Chin received an insight into the life of a professional athlete when he had a stint at ice-hockey in Vancouver for a reality TV show last year. He also played for Wexford Youths in the League of Ireland as recently as late 2016.
He is committed to hurling with Wexford now and the former dual county player said he won’t be playing club football this summer.
Chin, whose family run the Chin Can Cook Chinese, said he has no plans to return to the workplace soon.
“I haven’t really got a time limit on it at the moment,” he said.
“I’d obviously be looking at doing something down the line, I just don’t know what that is yet. I feel that when I get into something, I’m going to be doing it for the long haul instead of for a year or two.
“I have three (sponsors). They would be Fulfil Nutrition, I recently signed with O’Neills sportswear, and also with a sports drink from the UK, iPRO Sport.”

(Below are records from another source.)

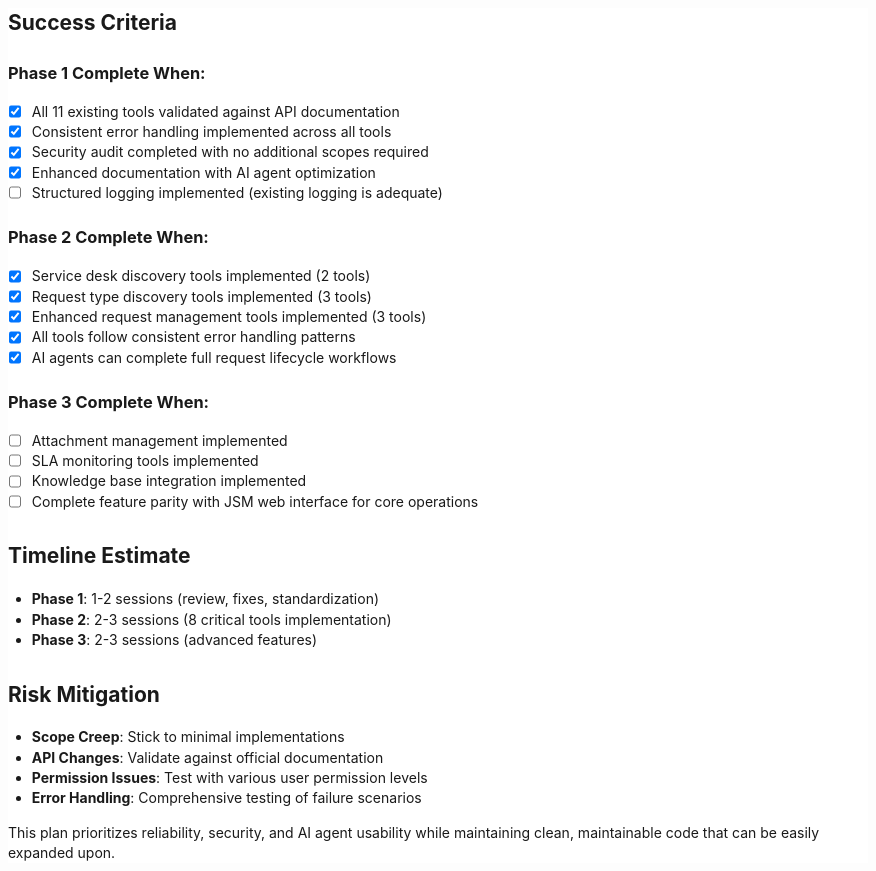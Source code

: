 ## Success Criteria

### Phase 1 Complete When:
- [x] All 11 existing tools validated against API documentation
- [x] Consistent error handling implemented across all tools
- [x] Security audit completed with no additional scopes required
- [x] Enhanced documentation with AI agent optimization
- [ ] Structured logging implemented (existing logging is adequate)

### Phase 2 Complete When:
- [x] Service desk discovery tools implemented (2 tools)
- [x] Request type discovery tools implemented (3 tools)
- [x] Enhanced request management tools implemented (3 tools)
- [x] All tools follow consistent error handling patterns
- [x] AI agents can complete full request lifecycle workflows

### Phase 3 Complete When:
- [ ] Attachment management implemented
- [ ] SLA monitoring tools implemented
- [ ] Knowledge base integration implemented
- [ ] Complete feature parity with JSM web interface for core operations

## Timeline Estimate
- **Phase 1**: 1-2 sessions (review, fixes, standardization)
- **Phase 2**: 2-3 sessions (8 critical tools implementation)
- **Phase 3**: 2-3 sessions (advanced features)

## Risk Mitigation
- **Scope Creep**: Stick to minimal implementations
- **API Changes**: Validate against official documentation
- **Permission Issues**: Test with various user permission levels
- **Error Handling**: Comprehensive testing of failure scenarios

This plan prioritizes reliability, security, and AI agent usability while maintaining clean, maintainable code that can be easily expanded upon.
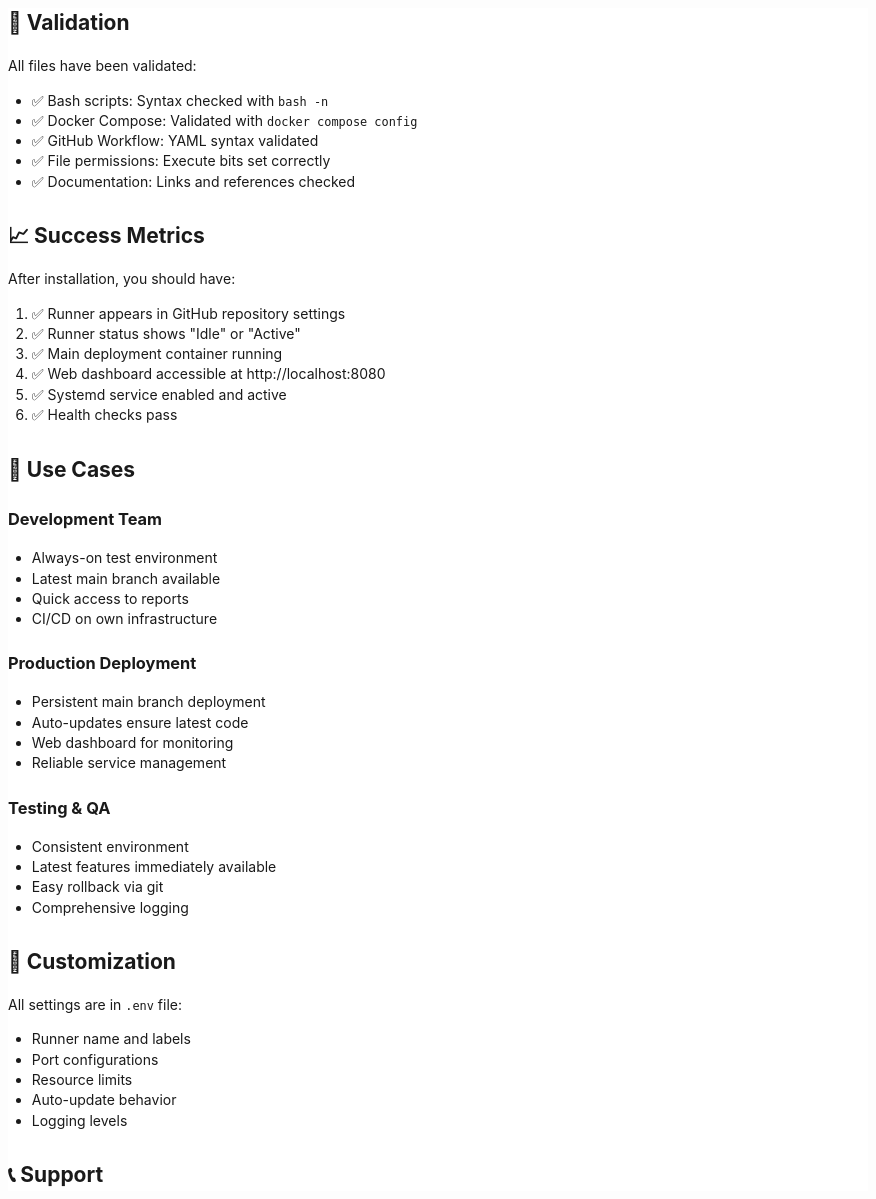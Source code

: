 ## 🧪 Validation

All files have been validated:
- ✅ Bash scripts: Syntax checked with `bash -n`
- ✅ Docker Compose: Validated with `docker compose config`
- ✅ GitHub Workflow: YAML syntax validated
- ✅ File permissions: Execute bits set correctly
- ✅ Documentation: Links and references checked

## 📈 Success Metrics

After installation, you should have:
1. ✅ Runner appears in GitHub repository settings
2. ✅ Runner status shows "Idle" or "Active"
3. ✅ Main deployment container running
4. ✅ Web dashboard accessible at http://localhost:8080
5. ✅ Systemd service enabled and active
6. ✅ Health checks pass

## 🎯 Use Cases

### Development Team
- Always-on test environment
- Latest main branch available
- Quick access to reports
- CI/CD on own infrastructure

### Production Deployment
- Persistent main branch deployment
- Auto-updates ensure latest code
- Web dashboard for monitoring
- Reliable service management

### Testing & QA
- Consistent environment
- Latest features immediately available
- Easy rollback via git
- Comprehensive logging

## 🔧 Customization

All settings are in `.env` file:
- Runner name and labels
- Port configurations
- Resource limits
- Auto-update behavior
- Logging levels

## 📞 Support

Chin receives a payment from the companies. “Well yeah, of course I am on a retainer with them,” he said, explaining that all three companies approached him.
Many county players have turned to teaching to aid their GAA careers while iconic figures such as TJ Reid, Andy Moran, and Chin’s colleague Conor McDonald have enjoyed spikes in form after opening gyms.
“A lot of guys are just trying to be happy, trying to find a happy medium in their careers and sporting lives,” said Chin.
“If a guy is generally happy off the field in terms of the work he is doing, he’ll generally be happy on the field and if he’s performing on the field you can bet your life that he’s happy off the field.”
Meanwhile, Dublin footballer Ciaran Kilkenny, a talented dual player for Dublin at underage level, has effectively ruled out ever hurling for the county seniors.
“This is my seventh year with the football, I’m completely immersed with this group now,” said Kilkenny, who wasn’t contacted by new Dublin hurling manager Pat Gilroy last winter.